« Vivre avec Il y a »
mercredi, 31 décembre 2008
Vivre avec Il y a
J'ai longtemps cru à la laideur d'il y a.
Cette croyance date de mes premiers essais de plume. Les instituteurs enseignaient qu'il y a n'était pas beau dans les rédactions. Ma mère confirmait. Quand elle relisait mes petits récits scolaires, elle m'interdisait les il y a comme aussi peu recommandés, selon elle, que, pour le foie, les yaourts aux fruits et le chocolat.
J'étais privé de il y a.
Je m'en portais fort bien. Lorsque j'appris, avec curiosité, qu'il s'agissait d'un gallicisme inanalysable, j'admirais l'étrangeté de l'expression, j'en goûtais l'incompréhensible, mais je n'abandonnais pas ma méfiance. Il y a était laid. On le voyait comme un bouton sur un visage. Il défigurait. Je devais par toutes sortes d'artifices l'abolir.
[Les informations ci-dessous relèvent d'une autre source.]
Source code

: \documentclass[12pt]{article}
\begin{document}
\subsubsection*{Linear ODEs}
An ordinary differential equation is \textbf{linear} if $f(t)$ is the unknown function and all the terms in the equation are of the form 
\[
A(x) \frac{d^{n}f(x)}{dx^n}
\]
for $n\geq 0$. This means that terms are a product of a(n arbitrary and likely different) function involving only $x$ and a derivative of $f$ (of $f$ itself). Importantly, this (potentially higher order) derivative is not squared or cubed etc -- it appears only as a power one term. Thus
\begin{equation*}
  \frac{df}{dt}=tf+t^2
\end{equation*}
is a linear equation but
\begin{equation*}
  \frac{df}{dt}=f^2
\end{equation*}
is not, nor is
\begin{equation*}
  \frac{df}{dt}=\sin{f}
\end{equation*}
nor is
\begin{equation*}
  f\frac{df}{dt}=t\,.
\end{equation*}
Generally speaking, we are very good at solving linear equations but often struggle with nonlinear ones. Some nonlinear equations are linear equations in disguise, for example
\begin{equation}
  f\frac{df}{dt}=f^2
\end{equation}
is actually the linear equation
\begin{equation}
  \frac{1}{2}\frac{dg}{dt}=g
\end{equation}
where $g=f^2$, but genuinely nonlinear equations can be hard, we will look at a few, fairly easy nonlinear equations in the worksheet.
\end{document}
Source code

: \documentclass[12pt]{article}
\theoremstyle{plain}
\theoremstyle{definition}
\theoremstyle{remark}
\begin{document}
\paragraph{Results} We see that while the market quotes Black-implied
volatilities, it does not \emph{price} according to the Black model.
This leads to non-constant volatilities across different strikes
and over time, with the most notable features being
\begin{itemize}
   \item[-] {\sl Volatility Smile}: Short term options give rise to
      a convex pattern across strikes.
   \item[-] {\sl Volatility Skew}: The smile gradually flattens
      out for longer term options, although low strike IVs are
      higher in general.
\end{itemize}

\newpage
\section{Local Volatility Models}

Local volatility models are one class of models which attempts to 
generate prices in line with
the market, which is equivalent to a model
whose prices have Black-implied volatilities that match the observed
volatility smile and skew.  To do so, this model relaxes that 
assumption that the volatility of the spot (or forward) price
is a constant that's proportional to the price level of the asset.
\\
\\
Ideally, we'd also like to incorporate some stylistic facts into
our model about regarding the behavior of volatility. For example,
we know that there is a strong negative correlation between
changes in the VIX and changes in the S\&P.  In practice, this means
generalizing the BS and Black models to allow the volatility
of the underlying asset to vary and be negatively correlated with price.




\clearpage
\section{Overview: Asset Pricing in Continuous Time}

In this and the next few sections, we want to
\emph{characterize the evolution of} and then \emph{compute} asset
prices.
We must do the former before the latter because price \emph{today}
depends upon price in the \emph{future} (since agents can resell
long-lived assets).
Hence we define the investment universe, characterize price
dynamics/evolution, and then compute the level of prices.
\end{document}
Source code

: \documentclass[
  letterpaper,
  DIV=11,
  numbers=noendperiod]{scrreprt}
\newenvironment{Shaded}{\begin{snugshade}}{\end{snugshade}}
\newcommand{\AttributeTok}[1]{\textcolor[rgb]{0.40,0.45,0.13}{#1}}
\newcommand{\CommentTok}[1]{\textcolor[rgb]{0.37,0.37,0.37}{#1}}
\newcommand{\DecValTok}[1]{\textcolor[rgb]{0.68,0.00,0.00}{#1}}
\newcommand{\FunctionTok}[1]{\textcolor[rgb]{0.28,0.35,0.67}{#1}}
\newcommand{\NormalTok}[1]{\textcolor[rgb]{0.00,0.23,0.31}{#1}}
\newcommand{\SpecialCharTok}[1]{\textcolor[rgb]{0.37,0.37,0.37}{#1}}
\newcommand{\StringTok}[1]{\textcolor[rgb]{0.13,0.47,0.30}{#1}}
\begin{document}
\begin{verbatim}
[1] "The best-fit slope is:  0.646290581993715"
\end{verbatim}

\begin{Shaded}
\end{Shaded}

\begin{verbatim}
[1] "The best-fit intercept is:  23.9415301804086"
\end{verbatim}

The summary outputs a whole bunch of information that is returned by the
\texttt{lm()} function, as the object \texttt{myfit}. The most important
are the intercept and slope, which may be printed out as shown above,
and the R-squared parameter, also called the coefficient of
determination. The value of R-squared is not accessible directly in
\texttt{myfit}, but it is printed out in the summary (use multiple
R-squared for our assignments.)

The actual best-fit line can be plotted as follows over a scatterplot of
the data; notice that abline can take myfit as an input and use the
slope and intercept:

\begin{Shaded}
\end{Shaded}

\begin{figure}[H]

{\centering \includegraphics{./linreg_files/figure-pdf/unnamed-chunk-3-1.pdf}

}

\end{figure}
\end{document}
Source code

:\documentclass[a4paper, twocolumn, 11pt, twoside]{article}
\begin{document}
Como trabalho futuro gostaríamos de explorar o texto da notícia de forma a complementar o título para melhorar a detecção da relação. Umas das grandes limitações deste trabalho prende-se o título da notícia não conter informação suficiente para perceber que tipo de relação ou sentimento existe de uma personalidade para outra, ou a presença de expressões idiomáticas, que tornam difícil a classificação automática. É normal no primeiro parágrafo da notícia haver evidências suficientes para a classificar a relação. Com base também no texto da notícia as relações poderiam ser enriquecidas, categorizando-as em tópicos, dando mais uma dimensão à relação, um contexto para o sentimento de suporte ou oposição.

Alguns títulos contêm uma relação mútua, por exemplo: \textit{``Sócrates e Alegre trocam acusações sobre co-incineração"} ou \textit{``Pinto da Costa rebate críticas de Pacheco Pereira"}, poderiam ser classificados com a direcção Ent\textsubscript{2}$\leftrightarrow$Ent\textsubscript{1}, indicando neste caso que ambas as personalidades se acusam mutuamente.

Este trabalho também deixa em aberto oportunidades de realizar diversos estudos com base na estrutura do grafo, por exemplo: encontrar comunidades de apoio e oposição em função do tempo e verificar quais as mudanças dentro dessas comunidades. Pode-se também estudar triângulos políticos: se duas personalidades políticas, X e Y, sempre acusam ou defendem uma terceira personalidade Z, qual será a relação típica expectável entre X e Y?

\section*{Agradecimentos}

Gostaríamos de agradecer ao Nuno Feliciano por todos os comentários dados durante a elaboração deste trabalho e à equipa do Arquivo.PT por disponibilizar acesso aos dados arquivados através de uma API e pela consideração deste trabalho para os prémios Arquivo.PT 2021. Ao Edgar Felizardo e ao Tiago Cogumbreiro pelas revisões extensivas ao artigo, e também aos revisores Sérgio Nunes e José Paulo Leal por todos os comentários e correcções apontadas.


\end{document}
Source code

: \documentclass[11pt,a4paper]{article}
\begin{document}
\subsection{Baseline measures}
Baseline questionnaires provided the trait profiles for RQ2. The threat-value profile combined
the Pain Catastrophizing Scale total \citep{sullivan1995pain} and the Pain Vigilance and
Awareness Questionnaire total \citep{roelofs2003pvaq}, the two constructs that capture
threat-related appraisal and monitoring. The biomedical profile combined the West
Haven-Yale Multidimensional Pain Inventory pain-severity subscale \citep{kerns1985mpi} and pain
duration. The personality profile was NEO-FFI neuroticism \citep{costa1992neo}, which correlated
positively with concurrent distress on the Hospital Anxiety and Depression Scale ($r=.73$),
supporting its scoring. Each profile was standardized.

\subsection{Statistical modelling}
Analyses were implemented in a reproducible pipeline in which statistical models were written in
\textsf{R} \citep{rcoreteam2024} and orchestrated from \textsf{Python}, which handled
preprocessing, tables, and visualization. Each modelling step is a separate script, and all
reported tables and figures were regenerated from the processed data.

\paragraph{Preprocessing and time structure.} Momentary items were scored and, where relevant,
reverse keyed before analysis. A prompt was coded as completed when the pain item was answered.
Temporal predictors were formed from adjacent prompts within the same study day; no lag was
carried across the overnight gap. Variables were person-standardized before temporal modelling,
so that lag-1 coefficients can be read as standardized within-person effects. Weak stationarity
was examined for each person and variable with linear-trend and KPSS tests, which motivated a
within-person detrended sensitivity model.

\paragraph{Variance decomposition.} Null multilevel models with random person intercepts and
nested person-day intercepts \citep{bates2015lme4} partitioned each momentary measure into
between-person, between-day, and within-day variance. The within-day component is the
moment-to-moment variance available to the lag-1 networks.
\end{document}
Il y a était pourtant tentant. Il existe, si l'on n'y prend garde, mille occasions de s'y livrer. Mais je luttais. J'étais un bon élève. Je portais les vieux postulats comme Enée son père sur son dos. Je savais à peu près me tenir à table. J'admirais le général de Gaulle. Je convenais qu'il y a là était laid, et que le laid s'évite.
Le service militaire m'a délivré de l'effroi pour le yaourt aux fruits. Les soirs, à Saint Maixent l'Ecole, pour éviter la nouriture militaire, nous pique-niquions avec quelques amis. Certains achetaient des yaourts aux fruits. J'en goûtais. Je ne tombais pas malade. Un monde s'ouvrait.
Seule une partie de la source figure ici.